:: STUDY MATERIAL ::

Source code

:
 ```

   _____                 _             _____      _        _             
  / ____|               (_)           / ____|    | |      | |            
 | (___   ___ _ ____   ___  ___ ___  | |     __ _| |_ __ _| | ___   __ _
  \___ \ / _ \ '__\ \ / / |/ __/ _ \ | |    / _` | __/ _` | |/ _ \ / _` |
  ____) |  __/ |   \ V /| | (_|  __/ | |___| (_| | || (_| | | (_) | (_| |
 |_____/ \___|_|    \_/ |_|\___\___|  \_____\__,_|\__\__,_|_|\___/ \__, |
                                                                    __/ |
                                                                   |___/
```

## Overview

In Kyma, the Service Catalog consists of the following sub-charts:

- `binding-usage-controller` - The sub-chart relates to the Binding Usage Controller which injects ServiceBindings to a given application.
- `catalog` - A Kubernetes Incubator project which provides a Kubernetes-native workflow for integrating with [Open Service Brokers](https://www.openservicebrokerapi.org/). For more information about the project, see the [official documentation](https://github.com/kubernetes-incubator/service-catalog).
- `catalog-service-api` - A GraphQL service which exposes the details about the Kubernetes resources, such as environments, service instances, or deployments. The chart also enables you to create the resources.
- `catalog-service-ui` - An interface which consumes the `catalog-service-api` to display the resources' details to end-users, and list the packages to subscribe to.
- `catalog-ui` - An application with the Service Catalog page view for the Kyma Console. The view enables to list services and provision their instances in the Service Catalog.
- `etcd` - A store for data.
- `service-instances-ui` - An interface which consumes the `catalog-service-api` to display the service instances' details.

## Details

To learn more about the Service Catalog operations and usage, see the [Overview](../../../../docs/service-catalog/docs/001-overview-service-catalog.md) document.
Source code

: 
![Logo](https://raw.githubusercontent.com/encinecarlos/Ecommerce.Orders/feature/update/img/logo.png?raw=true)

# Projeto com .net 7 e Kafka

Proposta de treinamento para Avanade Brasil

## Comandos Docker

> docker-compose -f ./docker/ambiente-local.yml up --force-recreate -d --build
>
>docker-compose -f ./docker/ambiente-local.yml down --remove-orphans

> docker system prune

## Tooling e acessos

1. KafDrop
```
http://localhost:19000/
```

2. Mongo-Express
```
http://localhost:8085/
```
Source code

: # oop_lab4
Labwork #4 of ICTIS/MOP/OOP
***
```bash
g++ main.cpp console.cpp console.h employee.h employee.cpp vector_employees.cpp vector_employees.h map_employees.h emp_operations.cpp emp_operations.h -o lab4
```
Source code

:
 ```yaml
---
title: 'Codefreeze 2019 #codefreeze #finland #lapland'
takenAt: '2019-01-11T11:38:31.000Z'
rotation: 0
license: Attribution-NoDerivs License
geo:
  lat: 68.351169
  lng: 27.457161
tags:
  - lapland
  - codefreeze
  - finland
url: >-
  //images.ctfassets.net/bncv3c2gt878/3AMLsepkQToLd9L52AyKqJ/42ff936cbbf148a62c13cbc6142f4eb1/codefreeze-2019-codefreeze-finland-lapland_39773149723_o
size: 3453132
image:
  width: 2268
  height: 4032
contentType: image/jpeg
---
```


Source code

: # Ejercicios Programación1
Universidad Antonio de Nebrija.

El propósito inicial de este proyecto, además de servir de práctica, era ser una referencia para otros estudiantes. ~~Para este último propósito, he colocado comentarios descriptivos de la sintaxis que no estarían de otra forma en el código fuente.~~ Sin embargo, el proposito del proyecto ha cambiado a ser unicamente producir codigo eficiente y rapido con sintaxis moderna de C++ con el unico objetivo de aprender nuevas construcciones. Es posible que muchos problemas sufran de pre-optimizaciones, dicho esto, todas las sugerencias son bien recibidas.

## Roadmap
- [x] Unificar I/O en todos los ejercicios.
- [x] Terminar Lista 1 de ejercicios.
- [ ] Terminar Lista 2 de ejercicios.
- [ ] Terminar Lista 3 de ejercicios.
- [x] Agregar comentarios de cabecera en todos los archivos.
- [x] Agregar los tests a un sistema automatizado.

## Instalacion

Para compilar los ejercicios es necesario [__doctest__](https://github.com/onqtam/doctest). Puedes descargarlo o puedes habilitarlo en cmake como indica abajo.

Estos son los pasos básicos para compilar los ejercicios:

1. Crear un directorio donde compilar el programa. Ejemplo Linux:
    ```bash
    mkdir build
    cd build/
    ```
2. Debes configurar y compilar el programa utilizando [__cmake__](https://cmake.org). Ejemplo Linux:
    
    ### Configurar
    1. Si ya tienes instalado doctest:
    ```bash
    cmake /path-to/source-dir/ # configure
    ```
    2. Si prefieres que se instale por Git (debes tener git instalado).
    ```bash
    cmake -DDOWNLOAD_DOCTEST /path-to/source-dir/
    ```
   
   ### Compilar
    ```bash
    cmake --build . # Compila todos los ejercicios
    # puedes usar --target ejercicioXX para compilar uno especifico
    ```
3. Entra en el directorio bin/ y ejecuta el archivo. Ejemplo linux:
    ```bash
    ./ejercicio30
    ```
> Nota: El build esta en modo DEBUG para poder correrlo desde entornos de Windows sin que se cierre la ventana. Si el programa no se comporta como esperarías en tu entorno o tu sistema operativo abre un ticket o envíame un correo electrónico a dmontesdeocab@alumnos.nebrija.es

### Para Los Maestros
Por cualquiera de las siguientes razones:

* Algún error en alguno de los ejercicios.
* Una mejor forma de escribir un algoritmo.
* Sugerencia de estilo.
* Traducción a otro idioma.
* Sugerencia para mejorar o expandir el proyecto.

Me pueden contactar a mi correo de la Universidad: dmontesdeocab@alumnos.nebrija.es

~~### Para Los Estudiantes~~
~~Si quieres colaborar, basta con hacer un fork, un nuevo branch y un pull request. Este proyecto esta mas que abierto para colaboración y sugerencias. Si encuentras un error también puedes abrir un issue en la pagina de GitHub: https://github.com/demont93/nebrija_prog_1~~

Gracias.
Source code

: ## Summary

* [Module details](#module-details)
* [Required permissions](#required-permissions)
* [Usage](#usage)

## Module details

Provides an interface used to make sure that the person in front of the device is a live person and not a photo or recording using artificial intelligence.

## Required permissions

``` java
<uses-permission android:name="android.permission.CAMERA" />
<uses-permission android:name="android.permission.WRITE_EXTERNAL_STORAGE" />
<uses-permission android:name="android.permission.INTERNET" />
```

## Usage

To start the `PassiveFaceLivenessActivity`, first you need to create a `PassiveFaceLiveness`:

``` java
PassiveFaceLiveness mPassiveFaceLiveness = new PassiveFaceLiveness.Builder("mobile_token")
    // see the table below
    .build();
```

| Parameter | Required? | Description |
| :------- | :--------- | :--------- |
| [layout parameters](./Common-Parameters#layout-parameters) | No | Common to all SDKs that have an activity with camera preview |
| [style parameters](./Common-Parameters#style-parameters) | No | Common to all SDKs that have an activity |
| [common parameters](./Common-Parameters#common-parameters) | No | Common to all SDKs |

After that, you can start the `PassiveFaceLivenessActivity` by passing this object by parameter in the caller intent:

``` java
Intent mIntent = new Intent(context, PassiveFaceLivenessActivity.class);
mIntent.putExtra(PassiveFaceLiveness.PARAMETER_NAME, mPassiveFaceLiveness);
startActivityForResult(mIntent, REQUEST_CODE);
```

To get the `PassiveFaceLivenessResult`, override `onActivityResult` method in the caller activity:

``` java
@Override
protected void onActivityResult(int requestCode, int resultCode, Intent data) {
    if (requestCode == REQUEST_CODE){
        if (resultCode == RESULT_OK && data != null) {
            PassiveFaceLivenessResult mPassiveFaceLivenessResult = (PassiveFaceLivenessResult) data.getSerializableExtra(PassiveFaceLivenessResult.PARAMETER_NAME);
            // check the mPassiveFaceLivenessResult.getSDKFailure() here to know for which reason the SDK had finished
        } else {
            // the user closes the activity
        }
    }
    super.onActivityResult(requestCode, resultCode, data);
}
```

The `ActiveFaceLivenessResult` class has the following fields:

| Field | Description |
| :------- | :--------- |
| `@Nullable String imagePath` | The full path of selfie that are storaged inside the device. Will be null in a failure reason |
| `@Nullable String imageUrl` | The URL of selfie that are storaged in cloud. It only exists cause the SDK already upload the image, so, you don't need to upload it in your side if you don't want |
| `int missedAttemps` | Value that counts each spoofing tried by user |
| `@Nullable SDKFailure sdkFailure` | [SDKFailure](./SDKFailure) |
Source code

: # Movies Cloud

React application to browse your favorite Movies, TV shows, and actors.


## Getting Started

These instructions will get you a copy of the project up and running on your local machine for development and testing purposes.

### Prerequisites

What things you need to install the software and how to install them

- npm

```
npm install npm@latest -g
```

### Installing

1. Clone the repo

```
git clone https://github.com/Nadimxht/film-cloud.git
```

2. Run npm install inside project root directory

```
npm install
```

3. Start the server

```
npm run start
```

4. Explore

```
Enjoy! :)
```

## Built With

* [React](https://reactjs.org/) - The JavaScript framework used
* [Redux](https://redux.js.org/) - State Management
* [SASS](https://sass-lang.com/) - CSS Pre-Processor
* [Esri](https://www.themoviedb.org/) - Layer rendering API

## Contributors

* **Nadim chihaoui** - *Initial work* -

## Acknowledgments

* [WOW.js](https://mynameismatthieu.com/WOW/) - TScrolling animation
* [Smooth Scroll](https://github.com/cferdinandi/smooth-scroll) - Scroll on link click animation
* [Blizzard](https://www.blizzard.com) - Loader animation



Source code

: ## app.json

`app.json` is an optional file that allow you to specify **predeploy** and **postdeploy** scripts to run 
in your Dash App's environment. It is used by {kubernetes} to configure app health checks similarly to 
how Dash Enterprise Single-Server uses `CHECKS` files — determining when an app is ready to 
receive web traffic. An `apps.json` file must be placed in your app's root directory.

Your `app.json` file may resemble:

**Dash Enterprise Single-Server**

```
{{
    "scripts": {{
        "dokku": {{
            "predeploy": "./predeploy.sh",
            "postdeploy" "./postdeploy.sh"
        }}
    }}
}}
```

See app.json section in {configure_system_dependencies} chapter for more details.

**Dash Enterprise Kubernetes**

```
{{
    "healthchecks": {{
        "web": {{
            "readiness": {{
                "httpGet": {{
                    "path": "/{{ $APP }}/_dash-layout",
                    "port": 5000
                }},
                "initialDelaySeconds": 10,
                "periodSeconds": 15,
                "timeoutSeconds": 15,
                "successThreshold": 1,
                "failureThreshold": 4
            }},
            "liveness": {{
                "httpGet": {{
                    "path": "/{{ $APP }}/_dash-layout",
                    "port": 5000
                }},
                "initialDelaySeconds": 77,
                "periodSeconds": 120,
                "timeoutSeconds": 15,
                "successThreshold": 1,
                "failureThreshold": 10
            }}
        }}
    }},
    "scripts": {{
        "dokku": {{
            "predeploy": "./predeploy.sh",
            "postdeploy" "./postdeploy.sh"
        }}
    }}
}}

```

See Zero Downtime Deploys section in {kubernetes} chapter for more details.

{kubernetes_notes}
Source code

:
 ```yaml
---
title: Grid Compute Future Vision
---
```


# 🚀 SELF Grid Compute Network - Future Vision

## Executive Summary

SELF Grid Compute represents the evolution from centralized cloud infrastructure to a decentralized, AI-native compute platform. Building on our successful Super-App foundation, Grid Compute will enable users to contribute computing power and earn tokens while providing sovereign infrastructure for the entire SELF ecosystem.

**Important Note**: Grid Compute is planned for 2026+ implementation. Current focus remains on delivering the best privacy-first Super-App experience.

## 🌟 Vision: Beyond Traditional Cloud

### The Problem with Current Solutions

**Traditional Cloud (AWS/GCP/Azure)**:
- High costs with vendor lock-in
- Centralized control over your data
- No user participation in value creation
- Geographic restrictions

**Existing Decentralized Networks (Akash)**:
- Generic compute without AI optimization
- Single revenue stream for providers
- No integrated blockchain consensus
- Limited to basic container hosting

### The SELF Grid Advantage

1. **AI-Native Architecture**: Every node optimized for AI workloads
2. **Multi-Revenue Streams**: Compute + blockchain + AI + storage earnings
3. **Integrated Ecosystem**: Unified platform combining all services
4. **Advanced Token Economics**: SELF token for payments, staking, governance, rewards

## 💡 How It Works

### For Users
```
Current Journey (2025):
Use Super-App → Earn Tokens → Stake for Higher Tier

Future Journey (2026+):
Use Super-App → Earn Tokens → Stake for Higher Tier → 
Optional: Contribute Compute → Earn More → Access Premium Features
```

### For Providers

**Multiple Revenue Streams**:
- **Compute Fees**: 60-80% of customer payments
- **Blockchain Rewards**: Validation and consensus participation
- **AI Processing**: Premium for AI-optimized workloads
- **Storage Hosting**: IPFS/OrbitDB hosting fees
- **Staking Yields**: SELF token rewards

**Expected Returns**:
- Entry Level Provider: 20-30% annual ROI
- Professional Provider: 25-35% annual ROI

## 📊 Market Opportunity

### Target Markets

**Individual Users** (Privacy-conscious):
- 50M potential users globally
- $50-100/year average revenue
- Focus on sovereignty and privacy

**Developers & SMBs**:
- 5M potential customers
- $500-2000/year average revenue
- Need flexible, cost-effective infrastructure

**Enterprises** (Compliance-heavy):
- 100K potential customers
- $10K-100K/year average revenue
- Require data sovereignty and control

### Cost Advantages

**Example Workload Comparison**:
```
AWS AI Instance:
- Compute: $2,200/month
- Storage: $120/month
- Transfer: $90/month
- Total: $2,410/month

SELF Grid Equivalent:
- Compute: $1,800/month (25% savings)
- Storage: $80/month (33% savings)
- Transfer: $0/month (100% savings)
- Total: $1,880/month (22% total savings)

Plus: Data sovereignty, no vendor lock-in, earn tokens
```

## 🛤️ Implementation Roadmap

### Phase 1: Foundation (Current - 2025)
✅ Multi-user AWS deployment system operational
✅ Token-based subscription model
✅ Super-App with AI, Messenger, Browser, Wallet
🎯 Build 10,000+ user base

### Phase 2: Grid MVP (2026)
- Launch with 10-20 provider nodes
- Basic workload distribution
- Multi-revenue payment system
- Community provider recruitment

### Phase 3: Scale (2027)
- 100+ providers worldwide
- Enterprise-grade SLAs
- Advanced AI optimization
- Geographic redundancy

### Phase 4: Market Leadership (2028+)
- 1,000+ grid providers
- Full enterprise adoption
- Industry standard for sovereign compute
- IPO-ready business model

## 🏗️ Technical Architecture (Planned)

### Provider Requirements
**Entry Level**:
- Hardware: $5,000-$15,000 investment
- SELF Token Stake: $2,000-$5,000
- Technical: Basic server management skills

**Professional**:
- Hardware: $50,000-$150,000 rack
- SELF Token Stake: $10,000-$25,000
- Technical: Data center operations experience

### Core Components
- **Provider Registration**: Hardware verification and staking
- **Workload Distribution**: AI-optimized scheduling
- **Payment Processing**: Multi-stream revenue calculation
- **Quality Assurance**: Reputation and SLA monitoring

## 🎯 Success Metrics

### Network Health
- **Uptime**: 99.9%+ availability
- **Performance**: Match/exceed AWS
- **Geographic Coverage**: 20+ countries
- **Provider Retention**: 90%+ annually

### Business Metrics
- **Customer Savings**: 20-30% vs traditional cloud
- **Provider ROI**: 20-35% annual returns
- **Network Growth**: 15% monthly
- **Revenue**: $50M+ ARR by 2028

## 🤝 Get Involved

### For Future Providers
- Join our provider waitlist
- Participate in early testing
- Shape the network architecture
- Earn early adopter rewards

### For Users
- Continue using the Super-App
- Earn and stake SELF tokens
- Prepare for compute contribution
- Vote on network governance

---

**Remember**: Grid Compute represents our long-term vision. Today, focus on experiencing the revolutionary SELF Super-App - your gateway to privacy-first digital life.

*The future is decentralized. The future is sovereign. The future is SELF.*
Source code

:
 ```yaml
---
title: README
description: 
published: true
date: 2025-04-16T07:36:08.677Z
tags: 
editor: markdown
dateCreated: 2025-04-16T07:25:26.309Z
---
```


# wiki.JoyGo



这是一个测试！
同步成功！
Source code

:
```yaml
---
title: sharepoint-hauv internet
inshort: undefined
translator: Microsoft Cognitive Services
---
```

:::

**TASK OBJECTIVE:**
Once you have identified the lines above that contain "governance", copy each of them.

**REPLY:**
4. **Advanced Token Economics**: SELF token for payments, staking, governance, rewards
- Vote on network governance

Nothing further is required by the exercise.